This study aimed to chart the nature of responsibility transfers between parents and children with type 1 diabetes (T1D), as well as assess the suitability of individual and family self-management theory, proposed to describe general coping with chronic conditions, in framing such transfers. Eight in-depth telephone interviews were conducted with four mothers and their adult children with T1D. Through inductive thematic analysis, parental communication, social network engagement and technology advancements were revealed as key factors in facilitating successful transfer. Two types of responsibility transfer were identified: long-term and linear (parent passes self-management responsibilities to the child as they grow older), and short-term and temporary (child seeks to momentarily pass responsibility for daily tasks back to their parent, to take a break from T1D). Greater focus on facilitators of transfer can ease transitions from paediatric to adult diabetes care. 

Type 1 diabetes (T1D) accounts for more than 85% of all diabetes cases in individuals under 20 years old (Maahs et al, 2010). These youths often rely on their parents to execute daily responsibilities to maintain acceptable blood glucose (BG) levels until they are able to learn these skills for themselves (Iturralde et al, 2017). Diabetes distress is linked to poorer glycaemic control and treatment adherence, and is associated with children’s negative views on self-management (Strandberg et al, 2014; Hagger et al, 2016; Jaser et al, 2017). As the transition from childhood to adulthood is a key turning point where conflicts between children and parents can affect future condition management (Peters et al, 2011; Zysberg and Lang, 2015), positive communication patterns are important in ensuring the continued practice of self-management strategies and treatment adherence as the child ages (Iskander et al, 2015; Jaser et al, 2017; Martin et al, 2001).
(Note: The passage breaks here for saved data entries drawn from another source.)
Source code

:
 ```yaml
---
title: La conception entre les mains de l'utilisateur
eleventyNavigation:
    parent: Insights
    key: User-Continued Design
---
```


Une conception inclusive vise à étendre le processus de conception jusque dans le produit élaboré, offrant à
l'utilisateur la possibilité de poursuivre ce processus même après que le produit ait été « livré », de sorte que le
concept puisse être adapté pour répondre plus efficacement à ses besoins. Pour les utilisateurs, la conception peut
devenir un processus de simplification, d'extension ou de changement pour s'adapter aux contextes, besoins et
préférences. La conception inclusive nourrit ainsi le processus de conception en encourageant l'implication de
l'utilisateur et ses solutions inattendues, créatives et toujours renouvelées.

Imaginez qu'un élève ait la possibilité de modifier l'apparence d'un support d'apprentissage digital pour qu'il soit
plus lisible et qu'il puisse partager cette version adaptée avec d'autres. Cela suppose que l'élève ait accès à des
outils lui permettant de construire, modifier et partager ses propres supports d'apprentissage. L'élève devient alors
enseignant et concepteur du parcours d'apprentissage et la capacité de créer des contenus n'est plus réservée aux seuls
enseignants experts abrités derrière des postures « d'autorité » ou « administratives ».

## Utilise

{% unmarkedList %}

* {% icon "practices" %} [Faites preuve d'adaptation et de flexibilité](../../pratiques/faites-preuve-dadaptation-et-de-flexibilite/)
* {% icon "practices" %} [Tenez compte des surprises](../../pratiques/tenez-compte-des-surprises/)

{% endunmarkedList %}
There are three types of management tasks in chronic illness care (Corbin and Straus, 1985): 
  • Medical (BG tests and injections)
  • Behavioural (adherence to daily tasks)
  • Emotional (receiving support from social networks as well as managing their own thoughts and feelings about T1D). 
One proposed approach for capturing the diversity of responsibilities that patients face is individual and family self-management (IFSM) theory (Ryan and Sawin, 2009), which analyses the impact of different individual, family, physical and environmental factors on patients’ lives, see Figure 1. To date, three papers have applied IFSM theory to T1D: two cross-sectional quantitative studies (Polfuss et al, 2015; Verchota and Sawin, 2016) and a descriptive account of what is known about self-management and chronic illness in general, which mentions T1D as an example (Grady and Gough, 2014). Verchota and Sawin (2016) measured the extent of self-management behaviours explained by context and process variables as categorised by IFSM theory, assessed via indicators attached to proximal and distal outcomes. Using hierarchical multiple regression and collecting data on variables through surveys, they found that depressive symptoms and communication variables (representing context and process dimensions) together explained 37% of variance in BG control. Their study affirmed the IFSM framework as a viable model for understanding key aspects of T1D self-management. Polfuss et al (2015) collected data on families’ evaluations of a diabetes transition programme through questionnaires related to knowledge, self-efficacy and self-management practices. They surveyed parent–child pairs independently and found greater emphasis is needed on sustaining long-term health-promoting behaviours. They state that IFSM theory is promising in ‘developing interventions to improve self-management behaviours and subsequent health outcomes’ (Polfuss et al, 2015). A drawback is that teenagers were asked about their current experience, thus retrospective evaluations of their experiences over time are lacking. Grady and Gough (2014) highlighted the contribution of nursing science to the implementation of theoretical self-management frameworks in interventions for arthritis and T1D. 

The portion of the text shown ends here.